[DATA SUPPLIED]
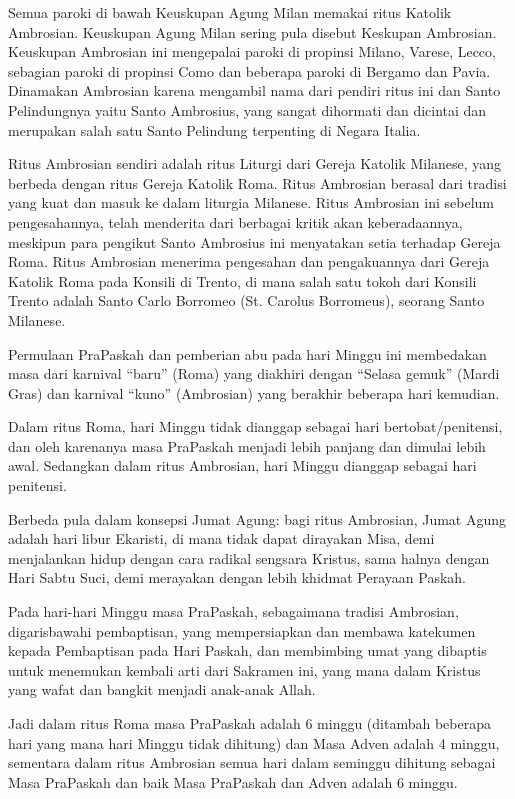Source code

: Semua paroki di bawah Keuskupan Agung Milan memakai ritus Katolik Ambrosian. Keuskupan Agung Milan sering pula disebut Keskupan Ambrosian. Keuskupan Ambrosian ini mengepalai paroki di propinsi Milano, Varese, Lecco, sebagian paroki di propinsi Como dan beberapa paroki di Bergamo dan Pavia. Dinamakan Ambrosian karena mengambil nama dari pendiri ritus ini dan Santo Pelindungnya yaitu Santo Ambrosius, yang sangat dihormati dan dicintai dan merupakan salah satu Santo Pelindung terpenting di Negara Italia.

Ritus Ambrosian sendiri adalah ritus Liturgi dari Gereja Katolik Milanese, yang berbeda dengan ritus Gereja Katolik Roma. Ritus Ambrosian berasal dari tradisi yang kuat dan masuk ke dalam liturgia Milanese. Ritus Ambrosian ini sebelum pengesahannya, telah menderita dari berbagai kritik akan keberadaannya, meskipun para pengikut Santo Ambrosius ini menyatakan setia terhadap Gereja Roma. Ritus Ambrosian menerima pengesahan dan pengakuannya dari Gereja Katolik Roma pada Konsili di Trento, di mana salah satu tokoh dari Konsili Trento adalah Santo Carlo Borromeo (St. Carolus Borromeus), seorang Santo Milanese.

Permulaan PraPaskah dan pemberian abu pada hari Minggu ini membedakan masa dari karnival ``baru'' (Roma) yang diakhiri dengan ``Selasa gemuk'' (Mardi Gras) dan karnival ``kuno'' (Ambrosian) yang berakhir beberapa hari kemudian.

Dalam ritus Roma, hari Minggu tidak dianggap sebagai hari bertobat/penitensi, dan oleh karenanya masa PraPaskah menjadi lebih panjang dan dimulai lebih awal. Sedangkan dalam ritus Ambrosian, hari Minggu dianggap sebagai hari penitensi.

Berbeda pula dalam konsepsi Jumat Agung: bagi ritus Ambrosian, Jumat Agung adalah hari libur Ekaristi, di mana tidak dapat dirayakan Misa, demi menjalankan hidup dengan cara radikal sengsara Kristus, sama halnya dengan Hari Sabtu Suci, demi merayakan dengan lebih khidmat Perayaan Paskah.

Pada hari-hari Minggu masa PraPaskah, sebagaimana tradisi Ambrosian, digarisbawahi pembaptisan, yang mempersiapkan dan membawa katekumen kepada Pembaptisan pada Hari Paskah, dan membimbing umat yang dibaptis untuk menemukan kembali arti dari Sakramen ini, yang mana dalam Kristus yang wafat dan bangkit menjadi anak-anak Allah.

Jadi dalam ritus Roma masa PraPaskah adalah 6 minggu (ditambah beberapa hari yang mana hari Minggu tidak dihitung) dan Masa Adven adalah 4 minggu, sementara dalam ritus Ambrosian semua hari dalam seminggu dihitung sebagai Masa PraPaskah dan baik Masa PraPaskah dan Adven adalah 6 minggu.

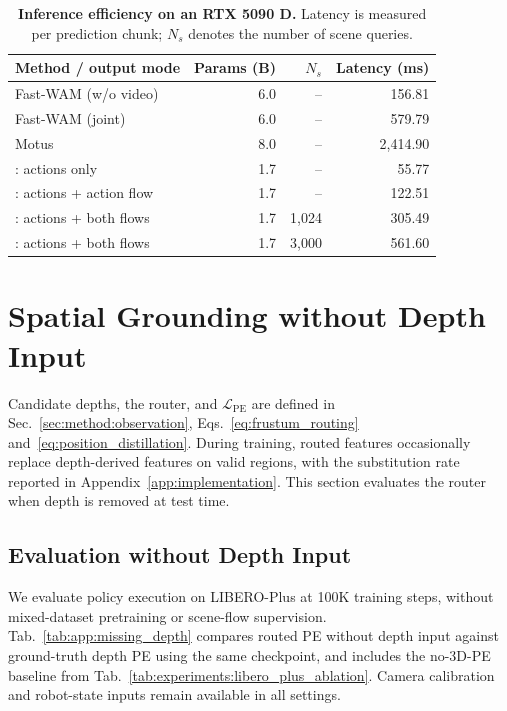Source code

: \begin{table}[!htbp]
    \centering
    \small
    \setlength{\tabcolsep}{6pt}
    \renewcommand{\arraystretch}{1.08}
    \caption{\textbf{Inference efficiency on an RTX 5090 D.}
    Latency is measured per prediction chunk; $N_s$ denotes the number
    of scene queries.}
    \label{tab:app:inference_efficiency}
    \begin{tabular}{@{}lrrr@{}}
        \toprule
        Method / output mode & Params (B) & $N_s$ & Latency (ms) \\
        \midrule
        Fast-WAM (w/o video) & 6.0 & -- & 156.81 \\
        Fast-WAM (joint) & 6.0 & -- & 579.79 \\
        Motus & 8.0 & -- & 2,414.90 \\
        \midrule
        \method{}: actions only & 1.7 & -- & 55.77 \\
        \method{}: actions + action flow & 1.7 & -- & 122.51 \\
        \method{}: actions + both flows & 1.7 & 1,024 & 305.49 \\
        \method{}: actions + both flows & 1.7 & 3,000 & 561.60 \\
        \bottomrule
    \end{tabular}
\end{table}



\section{Spatial Grounding without Depth Input}
\label{app:missing_depth}

Candidate depths, the router, and $\mathcal L_{\mathrm{PE}}$ are defined
in Sec.~\ref{sec:method:observation},
Eqs.~\eqref{eq:frustum_routing} and~\eqref{eq:position_distillation}.
During training, routed features occasionally replace depth-derived
features on valid regions, with the substitution rate reported in
Appendix~\ref{app:implementation}.
This section evaluates the router when depth is removed at test time.

\subsection{Evaluation without Depth Input}
\label{app:missing_depth:evaluation}

We evaluate policy execution on LIBERO-Plus at 100K training steps,
without mixed-dataset pretraining or scene-flow supervision.
Tab.~\ref{tab:app:missing_depth} compares routed PE without depth input
against ground-truth depth PE using the same checkpoint, and includes
the no-3D-PE baseline from Tab.~\ref{tab:experiments:libero_plus_ablation}.
Camera calibration and robot-state inputs remain available in all settings.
[/DATA SUPPLIED]
Copy, exactly as written, the lines above, beginning with the one that contains "against ground-truth depth" and ending with the last.

against ground-truth depth PE using the same checkpoint, and includes
the no-3D-PE baseline from Tab.~\ref{tab:experiments:libero_plus_ablation}.
Camera calibration and robot-state inputs remain available in all settings.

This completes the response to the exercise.